Performance Tips

This section contains a couple of things one can do to speed up the program. These things are either experimental or unorthodox which is why they are not enabled by default.

Faster Training with AutoOptimiser and ImplicitOpt

By default the models will use the normal Flux training flow of

  1. Compute the initial optimiser state from the optimiser rule and model
  2. Compute the gradient of the entire model
  3. Update the model and optimiser state using the gradient

The main performance problem is that NaiveGAflux can create quite messy nested models with few repeating motifs. This can cause compile times to explode since the model gradient is a nested NamedTuple which mirrors the model structure. Since each unique model architecture will have its own unique gradient type the compilation will happen for each evaluated model, even after mutation (since the model architecture might be different then).

To mitigate this issue, the AutoOptimiser updates parameters and optimiser state of a single layer (e.g. a Flux.Dense) during the backwards pass. This is obviously a rather surprising side effect from what is normally just a pure calculation which is one has to actively opt in for it.

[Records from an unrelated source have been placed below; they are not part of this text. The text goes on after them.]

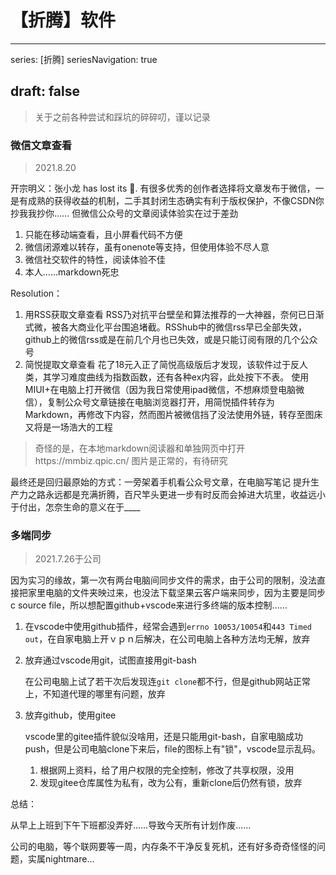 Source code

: # 【折腾】软件

--------




series: [折腾]
seriesNavigation: true

draft: false
---

> 关于之前各种尝试和踩坑的碎碎叨，谨以记录

### 微信文章查看

> 2021.8.20

开宗明义：张小龙 has lost its 🐴.
有很多优秀的创作者选择将文章发布于微信，一是有成熟的获得收益的机制，二手其封闭生态确实有利于版权保护，不像CSDN你抄我我抄你……
但微信公众号的文章阅读体验实在过于差劲
1. 只能在移动端查看，且小屏看代码不方便
2. 微信闭源难以转存，虽有onenote等支持，但使用体验不尽人意
3. 微信社交软件的特性，阅读体验不佳
4. 本人……markdown死忠

Resolution：
1. 用RSS获取文章查看
   RSS乃对抗平台壁垒和算法推荐的一大神器，奈何已日渐式微，被各大商业化平台围追堵截。RSShub中的微信rss早已全部失效，github上的微信rss或是在前几个月也已失效，或是只能订阅有限的几个公众号
2. 简悦提取文章查看
   花了18元入正了简悦高级版后才发现，该软件过于反人类，其学习难度曲线为指数函数，还有各种ex内容，此处按下不表。
   使用MIUI+在电脑上打开微信（因为我日常使用ipad微信，不想麻烦登电脑微信），复制公众号文章链接在电脑浏览器打开，用简悦插件转存为Markdown，再修改下内容，然而图片被微信挡了没法使用外链，转存至图床又将是一场浩大的工程

> 奇怪的是，在本地markdown阅读器和单独网页中打开https://mmbiz.qpic.cn/ 图片是正常的，有待研究

最终还是回归最原始的方式：一旁架着手机看公众号文章，在电脑写笔记
提升生产力之路永远都是充满折腾，百尺竿头更进一步有时反而会掉进大坑里，收益远小于付出，怎奈生命的意义在于____

### 多端同步

> 2021.7.26于公司

因为实习的缘故，第一次有两台电脑间同步文件的需求，由于公司的限制，没法直接把家里电脑的文件夹映过来，也没法下载坚果云客户端来同步，因为主要是同步c source file，所以想配置github+vscode来进行多终端的版本控制……

1. 在vscode中使用github插件，经常会遇到`errno 10053/10054`和`443 Timed out`，在自家电脑上开ｖｐｎ后解决，在公司电脑上各种方法均无解，放弃

2. 放弃通过vscode用git，试图直接用git-bash

   在公司电脑上试了若干次后发现连`git clone`都不行，但是github网站正常上，不知道代理的哪里有问题，放弃

3. 放弃github，使用gitee

   vscode里的gitee插件貌似没啥用，还是只能用git-bash，自家电脑成功push，但是公司电脑clone下来后，file的图标上有"锁"，vscode显示乱码。

   1. 根据网上资料，给了用户权限的完全控制，修改了共享权限，没用
   2. 发现gitee仓库属性为私有，改为公有，重新clone后仍然有锁，放弃

总结：

从早上上班到下午下班都没弄好……导致今天所有计划作废……

公司的电脑，等个联网要等一周，内存条不干净反复死机，还有好多奇奇怪怪的问题，实属nightmare…

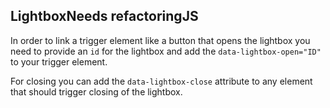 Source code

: <h2>Lightbox<span class="status refactor">Needs refactoring</span><span class="status js">JS</span></h2>

In order to link a trigger element like a button that opens the lightbox you need to provide an `id` for the lightbox 
and add the `data-lightbox-open="ID"` to your trigger element.

For closing you can add the `data-lightbox-close` attribute to any element that should trigger closing of the lightbox. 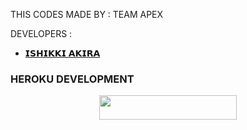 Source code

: THIS CODES MADE BY : TEAM APEX 

DEVELOPERS :
- [𝗜𝗦𝗛𝗜𝗞𝗞𝗜 𝗔𝗞𝗜𝗥𝗔](https://t.me/AKIRA_ISHIKKI)  


### HEROKU DEVELOPMENT 
<p align="center"><a href="https://dashboard.heroku.com/new?template=https://github.com/Apex-Society/String-Session"> <img src="https://img.shields.io/badge/Deploy%20On%20Heroku-black?style=for-the-badge&logo=heroku" width="220" height="38.45"/></a></p>
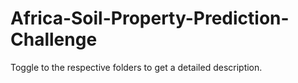 # Africa-Soil-Property-Prediction-Challenge

Toggle to the respective folders to get a detailed description.
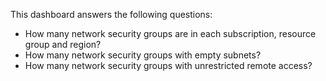 This dashboard answers the following questions:

- How many network security groups are in each subscription, resource group and region?
- How many network security groups with empty subnets?
- How many network security groups with unrestricted remote access?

The way it works is simply that it wraps both a specific layer (e.g. a Flux.Dense) and the associated optimiser state for the wrapped layer and intercepts the gradient during the pullback.

Use a LayerVertexConf to make layers created by NaiveGAflux use an AutoOptimiser.

Warning

Be careful to ensure that all VertexSpaces (which produce layers with trainable parameters) have a LayerVertexConf which adds an AutoOptimiser since a mix of auto optimising and non-auto optimising layers is not supported.

NaiveGAflux will throw an error if an inconsistent model is found, but it can be difficult to find out the origin of the error since it is not caught right away.

A secondary benefit is that parameter gradients are consumed right after they are computed and can be garbage collected immediately. By default, AutoOptimiser will not return the gradient of the wrapped layer just to enable this. This behaviour is configurable by supplying a different gradfun when creating the AutoOptimiser.

When using AutoOptimisers, one must also wrap optimiser rules in an ImplicitOpt. This tells NaiveGAflux that step 3) above shall be skipped since the model is already updated after gradient calculation.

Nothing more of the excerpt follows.